What to work on:
Here are records with pictures in them. Copy all of them exactly and leave the pictures out.

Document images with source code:
[Start of Attachment]

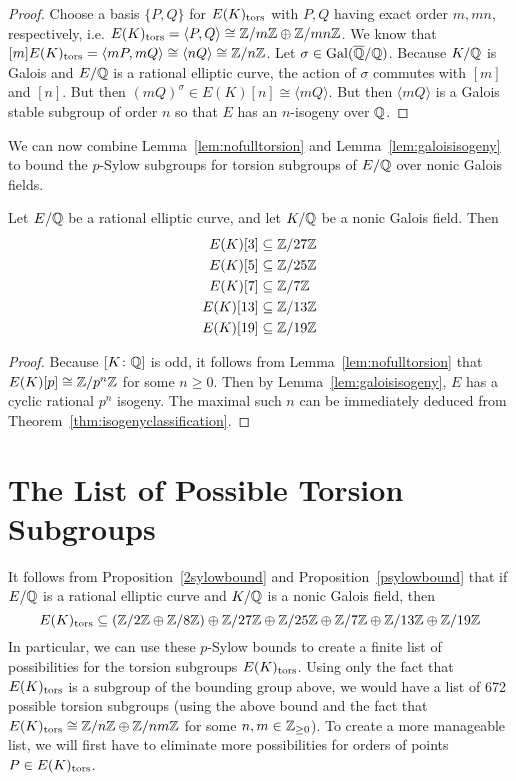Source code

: \begin{proof}
Choose a basis $\{ P , Q \}$ for $E(K)_{\text{tors}}$ with $P, Q$ having exact order $m, mn$, respectively, i.e. $E(K)_{\text{tors}}= \langle P, Q \rangle \cong \mathbb{Z}/m\mathbb{Z} \oplus \mathbb{Z}/mn\mathbb{Z}$. We know that $[m] E(K)_{\text{tors}}= \langle mP,mQ \rangle \cong \langle nQ \rangle \cong \mathbb{Z}/n\mathbb{Z}$. Let $\sigma \in \operatorname{Gal}(\overline{\mathbb{Q}}/\mathbb{Q})$. Because $K/\mathbb{Q}$ is Galois and $E/\mathbb{Q}$ is a rational elliptic curve, the action of $\sigma$ commutes with $[m]$ and $[n]$. But then $(mQ)^\sigma \in E(K)[n] \cong \langle mQ \rangle$. But then $\langle mQ \rangle$ is a Galois stable subgroup of order $n$ so that $E$ has an $n$-isogeny over $\mathbb{Q}$. 
\end{proof}


We can now combine Lemma~\ref{lem:nofulltorsion} and Lemma~\ref{lem:galoisisogeny} to bound the $p$-Sylow subgroups for torsion subgroups of $E/\mathbb{Q}$ over nonic Galois fields. 


\begin{prop} \label{psylowbound}
Let $E/\mathbb{Q}$ be a rational elliptic curve, and let $K/\mathbb{Q}$ be a nonic Galois field. Then
	\[
	\begin{aligned}
	E(K)[3] &\subseteq \mathbb{Z}/27\mathbb{Z} \\
	E(K)[5] &\subseteq \mathbb{Z}/25\mathbb{Z} \\
	E(K)[7] &\subseteq \mathbb{Z}/7\mathbb{Z} \\
	E(K)[13] &\subseteq \mathbb{Z}/13\mathbb{Z} \\
	E(K)[19] &\subseteq \mathbb{Z}/19\mathbb{Z}
	\end{aligned}
	\]
\end{prop}

\begin{proof}
Because $[K \colon \mathbb{Q}]$ is odd, it follows from Lemma~\ref{lem:nofulltorsion} that $E(K)[p] \cong \mathbb{Z}/p^n\mathbb{Z}$ for some $n \geq 0$. Then by Lemma~\ref{lem:galoisisogeny}, $E$ has a cyclic rational $p^n$ isogeny. The maximal such $n$ can be immediately deduced from Theorem~\ref{thm:isogenyclassification}.
\end{proof}





\section{The List of Possible Torsion Subgroups\label{sec:noniclist}}

It follows from Proposition~\ref{2sylowbound} and Proposition~\ref{psylowbound} that if $E/\mathbb{Q}$ is a rational elliptic curve and $K/\mathbb{Q}$ is a nonic Galois field, then
	\[
	E(K)_{\text{tors}} \subseteq (\mathbb{Z}/2\mathbb{Z} \oplus \mathbb{Z}/8\mathbb{Z}) \oplus \mathbb{Z}/27\mathbb{Z} \oplus \mathbb{Z}/25\mathbb{Z} \oplus \mathbb{Z}/7\mathbb{Z} \oplus \mathbb{Z}/13\mathbb{Z} \oplus \mathbb{Z}/19\mathbb{Z}
	\]
In particular, we can use these $p$-Sylow bounds to create a finite list of possibilities for the torsion subgroups $E(K)_{\text{tors}}$. Using only the fact that $E(K)_{\text{tors}}$ is a subgroup of the bounding group above, we would have a list of 672 possible torsion subgroups (using the above bound and the fact that $E(K)_{\text{tors}} \cong \mathbb{Z}/n\mathbb{Z} \oplus \mathbb{Z}/nm\mathbb{Z}$ for some $n,m \in \mathbb{Z}_{\geq 0}$). To create a more manageable list, we will first have to eliminate more possibilities for orders of points $P \in E(K)_{\text{tors}}$.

[End of Attachment]

Completed exercise:
Source code

: \begin{proof}
Choose a basis $\{ P , Q \}$ for $E(K)_{\text{tors}}$ with $P, Q$ having exact order $m, mn$, respectively, i.e. $E(K)_{\text{tors}}= \langle P, Q \rangle \cong \mathbb{Z}/m\mathbb{Z} \oplus \mathbb{Z}/mn\mathbb{Z}$. We know that $[m] E(K)_{\text{tors}}= \langle mP,mQ \rangle \cong \langle nQ \rangle \cong \mathbb{Z}/n\mathbb{Z}$. Let $\sigma \in \operatorname{Gal}(\overline{\mathbb{Q}}/\mathbb{Q})$. Because $K/\mathbb{Q}$ is Galois and $E/\mathbb{Q}$ is a rational elliptic curve, the action of $\sigma$ commutes with $[m]$ and $[n]$. But then $(mQ)^\sigma \in E(K)[n] \cong \langle mQ \rangle$. But then $\langle mQ \rangle$ is a Galois stable subgroup of order $n$ so that $E$ has an $n$-isogeny over $\mathbb{Q}$. 
\end{proof}


We can now combine Lemma~\ref{lem:nofulltorsion} and Lemma~\ref{lem:galoisisogeny} to bound the $p$-Sylow subgroups for torsion subgroups of $E/\mathbb{Q}$ over nonic Galois fields. 


\begin{prop} \label{psylowbound}
Let $E/\mathbb{Q}$ be a rational elliptic curve, and let $K/\mathbb{Q}$ be a nonic Galois field. Then
	\[
	\begin{aligned}
	E(K)[3] &\subseteq \mathbb{Z}/27\mathbb{Z} \\
	E(K)[5] &\subseteq \mathbb{Z}/25\mathbb{Z} \\
	E(K)[7] &\subseteq \mathbb{Z}/7\mathbb{Z} \\
	E(K)[13] &\subseteq \mathbb{Z}/13\mathbb{Z} \\
	E(K)[19] &\subseteq \mathbb{Z}/19\mathbb{Z}
	\end{aligned}
	\]
\end{prop}

\begin{proof}
Because $[K \colon \mathbb{Q}]$ is odd, it follows from Lemma~\ref{lem:nofulltorsion} that $E(K)[p] \cong \mathbb{Z}/p^n\mathbb{Z}$ for some $n \geq 0$. Then by Lemma~\ref{lem:galoisisogeny}, $E$ has a cyclic rational $p^n$ isogeny. The maximal such $n$ can be immediately deduced from Theorem~\ref{thm:isogenyclassification}.
\end{proof}





\section{The List of Possible Torsion Subgroups\label{sec:noniclist}}

It follows from Proposition~\ref{2sylowbound} and Proposition~\ref{psylowbound} that if $E/\mathbb{Q}$ is a rational elliptic curve and $K/\mathbb{Q}$ is a nonic Galois field, then
	\[
	E(K)_{\text{tors}} \subseteq (\mathbb{Z}/2\mathbb{Z} \oplus \mathbb{Z}/8\mathbb{Z}) \oplus \mathbb{Z}/27\mathbb{Z} \oplus \mathbb{Z}/25\mathbb{Z} \oplus \mathbb{Z}/7\mathbb{Z} \oplus \mathbb{Z}/13\mathbb{Z} \oplus \mathbb{Z}/19\mathbb{Z}
	\]
In particular, we can use these $p$-Sylow bounds to create a finite list of possibilities for the torsion subgroups $E(K)_{\text{tors}}$. Using only the fact that $E(K)_{\text{tors}}$ is a subgroup of the bounding group above, we would have a list of 672 possible torsion subgroups (using the above bound and the fact that $E(K)_{\text{tors}} \cong \mathbb{Z}/n\mathbb{Z} \oplus \mathbb{Z}/nm\mathbb{Z}$ for some $n,m \in \mathbb{Z}_{\geq 0}$). To create a more manageable list, we will first have to eliminate more possibilities for orders of points $P \in E(K)_{\text{tors}}$.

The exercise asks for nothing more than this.